Office at Offsite: How Temporary Colocation Shapes Communication in Fully-remote Organizations (with Prithwiraj Choudhury , Sujin Jang and Victoria Sevcenko)
(Awarded the EGOS Best Paper Award 2023)
This paper investigates the role of temporary colocation events and demographic diversity in shaping online communication in a fully remote organization. Motivated by the rise in remote work and the resulting increase in diversity within modern organizations, we examine the effectiveness of temporary colocation events, such as company retreats, as a tool to stimulate online interaction across demographic divides. Leveraging proprietary Slack communications data as well as data from an all-company retreat (including who shared taxi rides with whom) from a fully remote organization, we hypothesize and find that while these retreats enhance subsequent online communication, the benefits are less pronounced for pairs of demographically dissimilar employees. However, even brief periods of constrained temporary colocation with a limited number of interaction partners, such as sharing a taxi ride, can help overcome these barriers, increasing online interactions even for demographically dissimilar pairs of employees. This research contributes to the literature on remote work by highlighting the nuanced role of temporary colocation events in fostering communication. It also contributes to the literature on microgeography by highlighting important design features for the microgeography of temporary colocation events that help to maximize their benefits and foster a more inclusive communication culture in remote work environments.
Research Directions and Scientific Prizes: Evidence from a Prestigious Research Fellowship (with Sandra Barbosu, Michele Pezzoni, and Fabiana Visentin)
The decisions of scientific funding agencies and award granters greatly influence the direction of scientific research; however, our understanding of the factors influencing the selection of research directions remains limited. In this study, we investigate how a project’s coherence with a scientist’s previous work and its alignment with current scientific trends affect the probability of winning a renowned research fellowship. Employing a neural network algorithm to compute these indicators, we analyze the text of 2,494 research projects proposed by scholars competing for the Sloan Research Fellowship, one of the most prestigious prizes for early-career researchers in North America. Our findings reveal notable differences across fields in the effect of coherence and alignment on the probability of winning a fellowship, reflecting distinct organizational norms. For instance, applicants with coherent and aligned projects have higher chances of winning in life sciences and chemistry. In contrast, in physics, bibliometric measures such as the number of publications and citations play a major role in the selection process. In conclusion, this study offers valuable insights into the factors influencing scientific prize selections, helping to shape the research landscape for early-career scientists across various academic fields.

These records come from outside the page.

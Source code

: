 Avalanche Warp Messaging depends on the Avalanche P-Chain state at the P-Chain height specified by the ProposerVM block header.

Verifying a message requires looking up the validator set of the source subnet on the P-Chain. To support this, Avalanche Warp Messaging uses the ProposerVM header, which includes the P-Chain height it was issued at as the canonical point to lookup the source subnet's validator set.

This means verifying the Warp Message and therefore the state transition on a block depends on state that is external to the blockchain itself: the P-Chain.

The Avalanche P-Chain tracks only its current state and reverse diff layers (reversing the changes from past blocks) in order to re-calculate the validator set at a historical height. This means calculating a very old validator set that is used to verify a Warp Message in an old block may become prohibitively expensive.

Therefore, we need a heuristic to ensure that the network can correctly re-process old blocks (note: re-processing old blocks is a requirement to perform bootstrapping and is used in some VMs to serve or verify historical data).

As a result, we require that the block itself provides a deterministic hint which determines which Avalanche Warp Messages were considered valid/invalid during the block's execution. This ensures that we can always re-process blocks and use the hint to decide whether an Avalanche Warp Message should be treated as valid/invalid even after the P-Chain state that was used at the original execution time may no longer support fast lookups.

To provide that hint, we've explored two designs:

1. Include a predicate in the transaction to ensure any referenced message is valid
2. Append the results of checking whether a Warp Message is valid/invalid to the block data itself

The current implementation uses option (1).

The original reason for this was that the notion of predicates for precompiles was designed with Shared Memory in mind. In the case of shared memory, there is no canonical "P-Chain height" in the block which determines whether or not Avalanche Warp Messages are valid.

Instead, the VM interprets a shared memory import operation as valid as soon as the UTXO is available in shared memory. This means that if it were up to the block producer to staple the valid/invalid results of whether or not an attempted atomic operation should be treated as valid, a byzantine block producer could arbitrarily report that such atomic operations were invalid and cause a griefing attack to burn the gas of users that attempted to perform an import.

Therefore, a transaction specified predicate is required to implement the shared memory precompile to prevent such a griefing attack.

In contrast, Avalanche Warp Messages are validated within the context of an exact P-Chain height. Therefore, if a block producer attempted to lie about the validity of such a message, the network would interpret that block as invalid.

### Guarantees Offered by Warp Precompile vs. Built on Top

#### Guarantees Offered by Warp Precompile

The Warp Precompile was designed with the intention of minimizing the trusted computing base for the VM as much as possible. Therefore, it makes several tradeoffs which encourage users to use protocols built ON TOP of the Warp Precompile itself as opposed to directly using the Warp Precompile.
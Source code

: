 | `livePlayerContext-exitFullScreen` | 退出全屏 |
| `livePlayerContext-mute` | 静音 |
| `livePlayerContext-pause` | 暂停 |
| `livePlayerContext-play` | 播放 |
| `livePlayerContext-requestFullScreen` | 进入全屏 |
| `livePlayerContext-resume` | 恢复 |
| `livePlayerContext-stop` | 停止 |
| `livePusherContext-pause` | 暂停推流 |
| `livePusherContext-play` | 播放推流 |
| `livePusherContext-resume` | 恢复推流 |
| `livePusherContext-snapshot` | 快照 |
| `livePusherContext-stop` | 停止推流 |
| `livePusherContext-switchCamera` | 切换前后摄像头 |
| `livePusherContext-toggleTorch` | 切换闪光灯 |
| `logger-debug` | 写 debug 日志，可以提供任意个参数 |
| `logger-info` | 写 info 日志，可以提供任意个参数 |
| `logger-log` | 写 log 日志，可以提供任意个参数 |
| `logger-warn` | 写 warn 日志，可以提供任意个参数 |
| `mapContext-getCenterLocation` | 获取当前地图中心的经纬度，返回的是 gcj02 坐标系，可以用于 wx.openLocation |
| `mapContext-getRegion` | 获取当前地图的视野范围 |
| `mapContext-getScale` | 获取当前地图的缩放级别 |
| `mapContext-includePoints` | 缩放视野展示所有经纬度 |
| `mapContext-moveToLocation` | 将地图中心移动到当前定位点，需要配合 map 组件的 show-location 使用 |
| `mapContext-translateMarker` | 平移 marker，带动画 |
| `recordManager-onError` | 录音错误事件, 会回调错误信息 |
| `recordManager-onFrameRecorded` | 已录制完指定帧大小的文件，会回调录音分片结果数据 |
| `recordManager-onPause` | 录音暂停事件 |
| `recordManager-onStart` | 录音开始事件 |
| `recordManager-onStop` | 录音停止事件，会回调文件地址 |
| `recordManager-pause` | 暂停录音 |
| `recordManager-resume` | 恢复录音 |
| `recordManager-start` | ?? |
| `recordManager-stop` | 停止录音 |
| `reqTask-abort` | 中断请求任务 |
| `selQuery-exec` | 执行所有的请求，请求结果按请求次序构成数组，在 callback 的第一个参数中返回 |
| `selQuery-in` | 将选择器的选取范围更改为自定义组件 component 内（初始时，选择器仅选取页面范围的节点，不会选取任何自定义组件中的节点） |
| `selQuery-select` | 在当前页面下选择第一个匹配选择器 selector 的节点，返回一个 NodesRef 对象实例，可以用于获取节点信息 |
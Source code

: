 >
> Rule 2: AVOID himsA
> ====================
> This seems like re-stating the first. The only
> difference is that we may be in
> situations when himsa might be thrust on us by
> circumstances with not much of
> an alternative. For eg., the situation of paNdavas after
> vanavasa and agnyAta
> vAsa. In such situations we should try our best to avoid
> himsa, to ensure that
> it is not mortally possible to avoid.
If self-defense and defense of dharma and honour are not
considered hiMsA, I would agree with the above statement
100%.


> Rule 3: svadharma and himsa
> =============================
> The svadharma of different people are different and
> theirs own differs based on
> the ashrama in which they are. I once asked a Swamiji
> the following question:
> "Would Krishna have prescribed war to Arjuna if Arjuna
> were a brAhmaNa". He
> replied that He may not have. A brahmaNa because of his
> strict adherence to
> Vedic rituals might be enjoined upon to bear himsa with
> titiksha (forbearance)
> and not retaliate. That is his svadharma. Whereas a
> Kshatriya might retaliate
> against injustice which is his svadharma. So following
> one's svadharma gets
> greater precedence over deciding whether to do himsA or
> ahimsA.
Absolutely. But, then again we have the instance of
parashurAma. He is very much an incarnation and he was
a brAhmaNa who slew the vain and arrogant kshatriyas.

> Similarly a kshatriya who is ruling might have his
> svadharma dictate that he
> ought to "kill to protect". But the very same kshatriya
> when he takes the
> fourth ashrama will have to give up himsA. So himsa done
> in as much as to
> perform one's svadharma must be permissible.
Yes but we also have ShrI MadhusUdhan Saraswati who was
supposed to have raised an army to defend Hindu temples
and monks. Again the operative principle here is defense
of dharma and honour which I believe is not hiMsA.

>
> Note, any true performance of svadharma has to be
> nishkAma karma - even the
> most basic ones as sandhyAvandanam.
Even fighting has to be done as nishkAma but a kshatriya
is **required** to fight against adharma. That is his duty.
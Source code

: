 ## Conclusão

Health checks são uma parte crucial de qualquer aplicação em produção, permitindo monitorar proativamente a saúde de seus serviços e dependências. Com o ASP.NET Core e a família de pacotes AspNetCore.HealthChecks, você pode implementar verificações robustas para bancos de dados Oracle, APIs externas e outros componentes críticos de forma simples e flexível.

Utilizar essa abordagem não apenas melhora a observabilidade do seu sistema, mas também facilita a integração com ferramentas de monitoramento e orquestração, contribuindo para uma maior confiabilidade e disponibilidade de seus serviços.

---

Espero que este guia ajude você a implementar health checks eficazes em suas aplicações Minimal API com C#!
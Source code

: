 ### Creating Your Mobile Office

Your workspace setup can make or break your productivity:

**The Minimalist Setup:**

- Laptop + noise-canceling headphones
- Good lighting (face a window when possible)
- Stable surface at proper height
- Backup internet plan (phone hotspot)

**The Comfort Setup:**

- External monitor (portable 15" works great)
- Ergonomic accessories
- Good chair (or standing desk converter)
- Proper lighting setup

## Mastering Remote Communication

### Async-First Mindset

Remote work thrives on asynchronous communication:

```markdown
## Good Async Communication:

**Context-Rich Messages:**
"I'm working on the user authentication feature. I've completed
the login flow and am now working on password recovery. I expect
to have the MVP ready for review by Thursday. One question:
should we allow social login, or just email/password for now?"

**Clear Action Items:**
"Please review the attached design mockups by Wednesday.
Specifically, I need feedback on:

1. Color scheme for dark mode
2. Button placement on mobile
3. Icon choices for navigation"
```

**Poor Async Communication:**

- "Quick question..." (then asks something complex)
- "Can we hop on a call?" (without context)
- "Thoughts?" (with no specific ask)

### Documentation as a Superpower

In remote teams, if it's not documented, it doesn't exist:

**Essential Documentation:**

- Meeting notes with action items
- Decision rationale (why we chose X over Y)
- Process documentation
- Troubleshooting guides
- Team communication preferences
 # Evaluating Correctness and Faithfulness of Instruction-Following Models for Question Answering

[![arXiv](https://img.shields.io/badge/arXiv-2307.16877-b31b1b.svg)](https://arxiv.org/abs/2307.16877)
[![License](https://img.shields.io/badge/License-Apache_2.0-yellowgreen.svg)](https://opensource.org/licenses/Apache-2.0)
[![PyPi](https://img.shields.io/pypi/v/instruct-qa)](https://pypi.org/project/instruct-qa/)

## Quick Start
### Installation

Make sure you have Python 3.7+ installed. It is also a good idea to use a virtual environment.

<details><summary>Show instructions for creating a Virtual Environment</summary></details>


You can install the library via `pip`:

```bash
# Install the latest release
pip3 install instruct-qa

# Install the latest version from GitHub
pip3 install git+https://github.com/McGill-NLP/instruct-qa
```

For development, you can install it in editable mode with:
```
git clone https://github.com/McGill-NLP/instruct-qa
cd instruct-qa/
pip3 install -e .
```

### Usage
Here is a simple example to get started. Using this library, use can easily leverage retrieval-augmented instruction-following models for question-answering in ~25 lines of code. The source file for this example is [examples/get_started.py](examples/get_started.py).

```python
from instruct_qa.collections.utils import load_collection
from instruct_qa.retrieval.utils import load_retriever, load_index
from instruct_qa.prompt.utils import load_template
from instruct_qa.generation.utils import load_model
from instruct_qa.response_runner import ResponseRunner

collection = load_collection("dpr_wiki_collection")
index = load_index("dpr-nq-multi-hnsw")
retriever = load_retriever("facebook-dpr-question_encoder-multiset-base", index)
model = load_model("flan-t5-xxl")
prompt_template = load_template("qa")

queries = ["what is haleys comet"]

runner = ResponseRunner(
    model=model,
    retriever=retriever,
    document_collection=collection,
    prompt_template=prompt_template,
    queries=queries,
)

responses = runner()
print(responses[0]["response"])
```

Generating Innovation in the Lab: Experimental Evidence from the Life Sciences (with Jacqueline Lane, Kevin Boudreau, Eva Guinan, and Karim Lakhani)
High-value innovations in science and technology often come from especially novel or atypical recombinations of ideas and prior innovations. In this paper, we use a field experiment to investigate how exposure to new ideas affects the novelty and value of recombinant innovations. Partnering with a leading U.S. medical school and intervening in their grant evaluation process, we created exogenous variation in the new ideas that 142 research scientists were exposed to, by randomly assigning each researcher to evaluate 15 (out of 150) scientific proposals. We then leverage this unique approach to test key claims of existing theories of novel recombinations while also documenting a range of added patterns. Tracking the scientists’ research output over the following five years, we find that the randomized exposures led to papers that recombined ideas that are more novel to the scientist, while simultaneously broadening their expertise. In particular, the papers were 10% and 34% more likely to be published in journals and subfields that were new to the scientist, and also involved 0.5 new coauthors on average. That said, we find no evidence that the recombinations could be judged as more novel in relation to the prior literature. Further, recombinations that were less novel (i.e., more incremental) were more successful in terms of forward citations and journal impact factor. Our study offers insights into how successful recombinant innovations can be produced from new idea exposures, while highlighting the potential trade-offs between the novelty and value of innovative outputs.
Machine Learning in Healthcare: Mirage or Miracle for Breaking the Costs Dead-lock?(with Dominique Foray)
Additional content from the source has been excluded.